Problem requirements: Could you set down exactly the lines in the records below between the line holding "the monorepo root." and the line holding "-- What would", inclusive?

═══ The records

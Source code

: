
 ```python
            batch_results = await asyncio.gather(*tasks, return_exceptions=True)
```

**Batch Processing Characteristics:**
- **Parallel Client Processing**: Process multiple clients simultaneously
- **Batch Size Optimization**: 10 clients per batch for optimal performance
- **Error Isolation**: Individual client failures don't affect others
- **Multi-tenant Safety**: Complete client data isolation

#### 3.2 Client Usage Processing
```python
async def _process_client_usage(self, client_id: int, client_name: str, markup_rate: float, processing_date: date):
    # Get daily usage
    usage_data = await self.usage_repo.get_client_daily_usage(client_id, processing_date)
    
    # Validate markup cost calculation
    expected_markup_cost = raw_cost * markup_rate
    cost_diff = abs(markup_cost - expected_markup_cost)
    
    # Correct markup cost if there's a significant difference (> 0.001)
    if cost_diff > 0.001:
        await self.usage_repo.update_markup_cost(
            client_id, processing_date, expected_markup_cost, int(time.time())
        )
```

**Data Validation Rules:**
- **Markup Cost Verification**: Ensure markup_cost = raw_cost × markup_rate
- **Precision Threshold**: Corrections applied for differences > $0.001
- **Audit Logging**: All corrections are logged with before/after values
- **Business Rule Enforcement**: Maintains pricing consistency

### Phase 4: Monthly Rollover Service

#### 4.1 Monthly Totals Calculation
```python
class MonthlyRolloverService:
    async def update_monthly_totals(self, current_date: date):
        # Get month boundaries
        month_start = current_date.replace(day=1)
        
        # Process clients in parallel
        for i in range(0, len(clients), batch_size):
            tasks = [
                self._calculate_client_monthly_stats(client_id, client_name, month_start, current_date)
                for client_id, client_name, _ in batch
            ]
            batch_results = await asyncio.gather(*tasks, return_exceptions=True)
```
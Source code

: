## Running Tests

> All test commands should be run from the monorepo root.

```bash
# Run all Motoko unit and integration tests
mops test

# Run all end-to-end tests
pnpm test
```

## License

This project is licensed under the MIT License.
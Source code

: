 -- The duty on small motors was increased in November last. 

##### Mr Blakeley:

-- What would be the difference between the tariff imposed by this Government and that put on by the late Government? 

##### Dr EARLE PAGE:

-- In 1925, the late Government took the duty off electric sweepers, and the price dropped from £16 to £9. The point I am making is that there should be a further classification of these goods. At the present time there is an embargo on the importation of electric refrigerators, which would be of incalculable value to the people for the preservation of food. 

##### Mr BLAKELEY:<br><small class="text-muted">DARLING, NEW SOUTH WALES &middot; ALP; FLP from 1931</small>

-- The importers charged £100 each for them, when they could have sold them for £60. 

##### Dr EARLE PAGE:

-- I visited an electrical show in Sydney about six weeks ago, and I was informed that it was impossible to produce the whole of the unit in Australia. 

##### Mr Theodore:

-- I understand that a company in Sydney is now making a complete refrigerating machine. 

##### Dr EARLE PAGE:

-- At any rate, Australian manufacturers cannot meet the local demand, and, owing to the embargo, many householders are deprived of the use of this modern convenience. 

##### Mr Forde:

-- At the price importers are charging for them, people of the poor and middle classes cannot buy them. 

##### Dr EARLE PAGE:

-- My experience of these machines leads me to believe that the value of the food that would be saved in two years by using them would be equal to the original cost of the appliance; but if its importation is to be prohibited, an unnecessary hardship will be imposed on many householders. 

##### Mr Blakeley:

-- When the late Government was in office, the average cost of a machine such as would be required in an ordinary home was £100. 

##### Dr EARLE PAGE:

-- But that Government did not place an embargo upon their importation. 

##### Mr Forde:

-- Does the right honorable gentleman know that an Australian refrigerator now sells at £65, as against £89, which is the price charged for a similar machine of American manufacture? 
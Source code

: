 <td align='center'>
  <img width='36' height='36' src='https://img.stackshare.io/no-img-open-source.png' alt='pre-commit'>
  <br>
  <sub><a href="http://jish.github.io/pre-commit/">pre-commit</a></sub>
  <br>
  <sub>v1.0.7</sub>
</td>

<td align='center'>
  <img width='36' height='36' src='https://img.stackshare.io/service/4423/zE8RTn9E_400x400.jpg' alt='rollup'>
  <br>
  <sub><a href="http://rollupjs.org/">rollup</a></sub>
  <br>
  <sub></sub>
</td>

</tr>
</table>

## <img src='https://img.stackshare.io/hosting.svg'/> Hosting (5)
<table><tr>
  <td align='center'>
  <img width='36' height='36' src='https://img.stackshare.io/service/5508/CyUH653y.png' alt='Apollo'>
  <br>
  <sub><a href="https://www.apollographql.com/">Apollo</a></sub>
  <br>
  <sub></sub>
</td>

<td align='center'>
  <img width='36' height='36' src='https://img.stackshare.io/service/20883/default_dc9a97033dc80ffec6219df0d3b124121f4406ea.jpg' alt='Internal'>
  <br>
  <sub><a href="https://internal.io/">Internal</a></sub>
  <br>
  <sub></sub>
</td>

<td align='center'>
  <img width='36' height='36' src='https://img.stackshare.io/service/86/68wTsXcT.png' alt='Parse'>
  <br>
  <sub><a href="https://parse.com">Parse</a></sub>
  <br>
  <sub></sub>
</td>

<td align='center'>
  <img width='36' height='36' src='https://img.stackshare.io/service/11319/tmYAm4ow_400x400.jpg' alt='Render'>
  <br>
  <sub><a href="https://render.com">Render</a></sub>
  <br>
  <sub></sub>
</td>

══════

Task result:
> All test commands should be run from the monorepo root.

```bash
# Run all Motoko unit and integration tests
mops test

# Run all end-to-end tests
pnpm test
```

## License

This project is licensed under the MIT License.
Source code

: -- The duty on small motors was increased in November last. 

##### Mr Blakeley:

-- What would be the difference between the tariff imposed by this Government and that put on by the late Government? 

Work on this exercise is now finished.